● Work to be completed: From the first line to the last, reproduce the records exactly as they appear below.

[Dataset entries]
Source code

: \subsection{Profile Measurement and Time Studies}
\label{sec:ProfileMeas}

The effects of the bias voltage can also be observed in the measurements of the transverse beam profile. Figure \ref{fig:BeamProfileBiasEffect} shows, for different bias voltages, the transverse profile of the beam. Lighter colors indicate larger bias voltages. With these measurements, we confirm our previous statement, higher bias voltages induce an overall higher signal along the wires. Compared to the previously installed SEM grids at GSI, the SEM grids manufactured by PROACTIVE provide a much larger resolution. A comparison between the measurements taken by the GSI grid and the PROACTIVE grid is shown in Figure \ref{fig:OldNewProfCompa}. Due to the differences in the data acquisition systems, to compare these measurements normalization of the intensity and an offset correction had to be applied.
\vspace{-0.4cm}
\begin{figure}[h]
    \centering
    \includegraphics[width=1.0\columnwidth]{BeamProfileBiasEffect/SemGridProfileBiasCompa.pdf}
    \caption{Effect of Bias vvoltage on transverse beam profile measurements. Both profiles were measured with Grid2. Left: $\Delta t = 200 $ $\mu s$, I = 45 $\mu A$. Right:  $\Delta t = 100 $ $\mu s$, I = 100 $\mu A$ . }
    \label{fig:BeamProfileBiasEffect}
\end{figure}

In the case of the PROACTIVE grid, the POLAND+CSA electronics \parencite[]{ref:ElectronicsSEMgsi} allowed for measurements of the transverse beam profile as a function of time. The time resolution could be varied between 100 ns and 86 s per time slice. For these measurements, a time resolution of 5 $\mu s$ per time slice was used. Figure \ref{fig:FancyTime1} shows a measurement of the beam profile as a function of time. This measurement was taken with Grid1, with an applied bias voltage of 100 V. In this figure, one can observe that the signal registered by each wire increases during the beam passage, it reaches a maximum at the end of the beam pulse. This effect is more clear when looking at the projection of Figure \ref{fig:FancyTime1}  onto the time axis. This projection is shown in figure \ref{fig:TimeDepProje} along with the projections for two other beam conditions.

● Answer for the task:
Source code

: \subsection{Profile Measurement and Time Studies}
\label{sec:ProfileMeas}

The effects of the bias voltage can also be observed in the measurements of the transverse beam profile. Figure \ref{fig:BeamProfileBiasEffect} shows, for different bias voltages, the transverse profile of the beam. Lighter colors indicate larger bias voltages. With these measurements, we confirm our previous statement, higher bias voltages induce an overall higher signal along the wires. Compared to the previously installed SEM grids at GSI, the SEM grids manufactured by PROACTIVE provide a much larger resolution. A comparison between the measurements taken by the GSI grid and the PROACTIVE grid is shown in Figure \ref{fig:OldNewProfCompa}. Due to the differences in the data acquisition systems, to compare these measurements normalization of the intensity and an offset correction had to be applied.
\vspace{-0.4cm}
\begin{figure}[h]
    \centering
    \includegraphics[width=1.0\columnwidth]{BeamProfileBiasEffect/SemGridProfileBiasCompa.pdf}
    \caption{Effect of Bias vvoltage on transverse beam profile measurements. Both profiles were measured with Grid2. Left: $\Delta t = 200 $ $\mu s$, I = 45 $\mu A$. Right:  $\Delta t = 100 $ $\mu s$, I = 100 $\mu A$ . }
    \label{fig:BeamProfileBiasEffect}
\end{figure}

In the case of the PROACTIVE grid, the POLAND+CSA electronics \parencite[]{ref:ElectronicsSEMgsi} allowed for measurements of the transverse beam profile as a function of time. The time resolution could be varied between 100 ns and 86 s per time slice. For these measurements, a time resolution of 5 $\mu s$ per time slice was used. Figure \ref{fig:FancyTime1} shows a measurement of the beam profile as a function of time. This measurement was taken with Grid1, with an applied bias voltage of 100 V. In this figure, one can observe that the signal registered by each wire increases during the beam passage, it reaches a maximum at the end of the beam pulse. This effect is more clear when looking at the projection of Figure \ref{fig:FancyTime1}  onto the time axis. This projection is shown in figure \ref{fig:TimeDepProje} along with the projections for two other beam conditions.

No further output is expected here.